__Activity__.
I would like every entry below written out exactly.

__Information supplied__.
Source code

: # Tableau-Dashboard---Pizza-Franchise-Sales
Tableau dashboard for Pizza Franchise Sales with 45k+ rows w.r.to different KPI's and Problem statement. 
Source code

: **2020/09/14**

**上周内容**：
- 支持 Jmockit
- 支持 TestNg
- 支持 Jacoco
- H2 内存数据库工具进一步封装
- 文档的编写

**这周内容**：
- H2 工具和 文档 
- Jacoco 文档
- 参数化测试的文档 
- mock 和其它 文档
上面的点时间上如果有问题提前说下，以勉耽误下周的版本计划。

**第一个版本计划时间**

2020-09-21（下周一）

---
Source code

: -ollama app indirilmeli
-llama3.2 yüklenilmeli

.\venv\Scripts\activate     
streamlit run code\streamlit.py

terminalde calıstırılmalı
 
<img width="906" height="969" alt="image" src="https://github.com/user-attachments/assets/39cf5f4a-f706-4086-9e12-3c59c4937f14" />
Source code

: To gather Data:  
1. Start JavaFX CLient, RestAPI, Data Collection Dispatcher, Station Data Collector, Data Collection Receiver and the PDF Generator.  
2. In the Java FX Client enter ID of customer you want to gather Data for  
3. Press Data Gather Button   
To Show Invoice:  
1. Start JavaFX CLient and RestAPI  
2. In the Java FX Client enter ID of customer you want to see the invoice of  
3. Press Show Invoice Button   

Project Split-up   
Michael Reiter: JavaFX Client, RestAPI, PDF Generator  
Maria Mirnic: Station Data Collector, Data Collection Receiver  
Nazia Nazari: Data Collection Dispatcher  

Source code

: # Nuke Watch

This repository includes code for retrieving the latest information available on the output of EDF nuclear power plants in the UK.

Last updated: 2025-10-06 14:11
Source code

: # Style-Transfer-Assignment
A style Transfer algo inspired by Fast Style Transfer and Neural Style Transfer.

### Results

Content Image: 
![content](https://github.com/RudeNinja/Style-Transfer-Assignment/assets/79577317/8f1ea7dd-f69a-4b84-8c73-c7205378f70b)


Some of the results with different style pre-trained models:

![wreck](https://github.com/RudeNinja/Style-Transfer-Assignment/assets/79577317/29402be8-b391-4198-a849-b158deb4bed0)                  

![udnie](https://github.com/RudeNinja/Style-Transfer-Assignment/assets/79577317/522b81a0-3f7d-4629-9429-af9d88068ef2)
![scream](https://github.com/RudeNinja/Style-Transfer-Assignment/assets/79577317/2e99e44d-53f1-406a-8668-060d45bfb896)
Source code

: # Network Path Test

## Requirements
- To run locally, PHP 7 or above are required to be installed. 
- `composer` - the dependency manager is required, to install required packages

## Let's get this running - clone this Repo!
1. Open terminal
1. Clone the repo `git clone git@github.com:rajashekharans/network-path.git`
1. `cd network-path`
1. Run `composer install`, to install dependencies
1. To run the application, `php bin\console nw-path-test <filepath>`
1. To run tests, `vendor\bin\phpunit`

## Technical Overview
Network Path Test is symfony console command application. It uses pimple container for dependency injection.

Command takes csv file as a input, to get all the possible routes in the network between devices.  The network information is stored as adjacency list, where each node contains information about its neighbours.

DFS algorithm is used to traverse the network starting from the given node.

__Finished exercise__.
Source code

: # Tableau-Dashboard---Pizza-Franchise-Sales
Tableau dashboard for Pizza Franchise Sales with 45k+ rows w.r.to different KPI's and Problem statement. 
Source code

: **2020/09/14**

**上周内容**：
- 支持 Jmockit
- 支持 TestNg
- 支持 Jacoco
- H2 内存数据库工具进一步封装
- 文档的编写

**这周内容**：
- H2 工具和 文档 
- Jacoco 文档
- 参数化测试的文档 
- mock 和其它 文档
上面的点时间上如果有问题提前说下，以勉耽误下周的版本计划。

**第一个版本计划时间**

2020-09-21（下周一）

---
Source code

: -ollama app indirilmeli
-llama3.2 yüklenilmeli

.\venv\Scripts\activate     
streamlit run code\streamlit.py

terminalde calıstırılmalı
 
<img width="906" height="969" alt="image" src="https://github.com/user-attachments/assets/39cf5f4a-f706-4086-9e12-3c59c4937f14" />
Source code

: To gather Data:  
1. Start JavaFX CLient, RestAPI, Data Collection Dispatcher, Station Data Collector, Data Collection Receiver and the PDF Generator.  
2. In the Java FX Client enter ID of customer you want to gather Data for  
3. Press Data Gather Button   
To Show Invoice:  
1. Start JavaFX CLient and RestAPI  
2. In the Java FX Client enter ID of customer you want to see the invoice of  
3. Press Show Invoice Button   

Project Split-up   
Michael Reiter: JavaFX Client, RestAPI, PDF Generator  
Maria Mirnic: Station Data Collector, Data Collection Receiver  
Nazia Nazari: Data Collection Dispatcher  

Source code

: # Nuke Watch

This repository includes code for retrieving the latest information available on the output of EDF nuclear power plants in the UK.

Last updated: 2025-10-06 14:11
Source code

: # Style-Transfer-Assignment
A style Transfer algo inspired by Fast Style Transfer and Neural Style Transfer.

### Results

Content Image: 
![content](https://github.com/RudeNinja/Style-Transfer-Assignment/assets/79577317/8f1ea7dd-f69a-4b84-8c73-c7205378f70b)


Some of the results with different style pre-trained models:

![wreck](https://github.com/RudeNinja/Style-Transfer-Assignment/assets/79577317/29402be8-b391-4198-a849-b158deb4bed0)                  

![udnie](https://github.com/RudeNinja/Style-Transfer-Assignment/assets/79577317/522b81a0-3f7d-4629-9429-af9d88068ef2)
![scream](https://github.com/RudeNinja/Style-Transfer-Assignment/assets/79577317/2e99e44d-53f1-406a-8668-060d45bfb896)
Source code

: # Network Path Test

## Requirements
- To run locally, PHP 7 or above are required to be installed. 
- `composer` - the dependency manager is required, to install required packages

## Let's get this running - clone this Repo!
1. Open terminal
1. Clone the repo `git clone git@github.com:rajashekharans/network-path.git`
1. `cd network-path`
1. Run `composer install`, to install dependencies
1. To run the application, `php bin\console nw-path-test <filepath>`
1. To run tests, `vendor\bin\phpunit`

## Technical Overview
Network Path Test is symfony console command application. It uses pimple container for dependency injection.

Command takes csv file as a input, to get all the possible routes in the network between devices.  The network information is stored as adjacency list, where each node contains information about its neighbours.

DFS algorithm is used to traverse the network starting from the given node.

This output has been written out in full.